● Your task:
Within the data that follows, set down exactly the lines from the one containing "By the gluing" through the one containing "Finally, we also", both ends included.

● Listed records:
—————

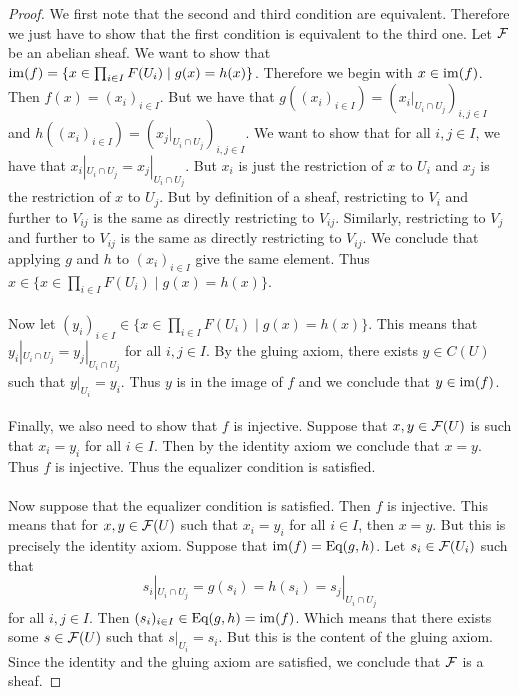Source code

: \documentclass[a4paper]{article}
\begin{document}
\begin{thm}{}{}
\begin{proof}
We first note that the second and third condition are equivalent. Therefore we just have to show that the first condition is equivalent to the third one. Let $\mathcal{F}$ be an abelian sheaf. We want to show that $\operatorname{im}(f)=\{x\in\prod_{i\in I}F(U_i)\;|\;g(x)=h(x)\}$. Therefore we begin with $x\in\operatorname{im}(f)$. Then $f(x)=(x_i)_{i\in I}$. But we have that $g((x_i)_{i\in I})=(x_i|_{U_i\cap U_j})_{i,j\in I}$ and $h((x_i)_{i\in I})=(x_j|_{U_i\cap U_j})_{i,j\in I}$. We want to show that for all $i,j\in I$, we have that $x_i|_{U_i\cap U_j}=x_j|_{U_i\cap U_j}$. But $x_i$ is just the restriction of $x$ to $U_i$ and $x_j$ is the restriction of $x$ to $U_j$. But by definition of a sheaf, restricting to $V_i$ and further to $V_{ij}$ is the same as directly restricting to $V_{ij}$. Similarly, restricting to $V_j$ and further to $V_{ij}$ is the same as directly restricting to $V_{ij}$. We conclude that applying $g$ and $h$ to $(x_i)_{i\in I}$ give the same element. Thus $x\in\{x\in\prod_{i\in I}F(U_i)\;|\;g(x)=h(x)\}$. \\~\\

Now let $(y_i)_{i\in I}\in\{x\in\prod_{i\in I}F(U_i)\;|\;g(x)=h(x)\}$. This means that $y_i|_{U_i\cap U_j}=y_j|_{U_i\cap U_j}$ for all $i,j\in I$. By the gluing axiom, there exists $y\in C(U)$ such that $y|_{U_i}=y_i$. Thus $y$ is in the image of $f$ and we conclude that $y\in\operatorname{im}(f)$. \\~\\

Finally, we also need to show that $f$ is injective. Suppose that $x,y\in\mathcal{F}(U)$ is such that $x_i=y_i$ for all $i\in I$. Then by the identity axiom we conclude that $x=y$. Thus $f$ is injective. Thus the equalizer condition is satisfied. \\~\\

Now suppose that the equalizer condition is satisfied. Then $f$ is injective. This means that for $x,y\in\mathcal{F}(U)$ such that $x_i=y_i$ for all $i\in I$, then $x=y$. But this is precisely the identity axiom. Suppose that $\operatorname{im}(f)=\text{Eq}(g,h)$. Let $s_i\in\mathcal{F}(U_i)$ such that $$s_i|_{U_i\cap U_j}=g(s_i)=h(s_i)=s_j|_{U_i\cap U_j}$$ for all $i,j\in I$. Then $(s_i)_{i\in I}\in\text{Eq}(g,h)=\operatorname{im}(f)$. Which means that there exists some $s\in\mathcal{F}(U)$ such that $s|_{U_i}=s_i$. But this is the content of the gluing axiom. Since the identity and the gluing axiom are satisfied, we conclude that $\mathcal{F}$ is a sheaf. 
\end{proof}
\end{thm}
\end{document}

—————

● Result for this exercise:
Now let $(y_i)_{i\in I}\in\{x\in\prod_{i\in I}F(U_i)\;|\;g(x)=h(x)\}$. This means that $y_i|_{U_i\cap U_j}=y_j|_{U_i\cap U_j}$ for all $i,j\in I$. By the gluing axiom, there exists $y\in C(U)$ such that $y|_{U_i}=y_i$. Thus $y$ is in the image of $f$ and we conclude that $y\in\operatorname{im}(f)$. \\~\\

Finally, we also need to show that $f$ is injective. Suppose that $x,y\in\mathcal{F}(U)$ is such that $x_i=y_i$ for all $i\in I$. Then by the identity axiom we conclude that $x=y$. Thus $f$ is injective. Thus the equalizer condition is satisfied. \\~\\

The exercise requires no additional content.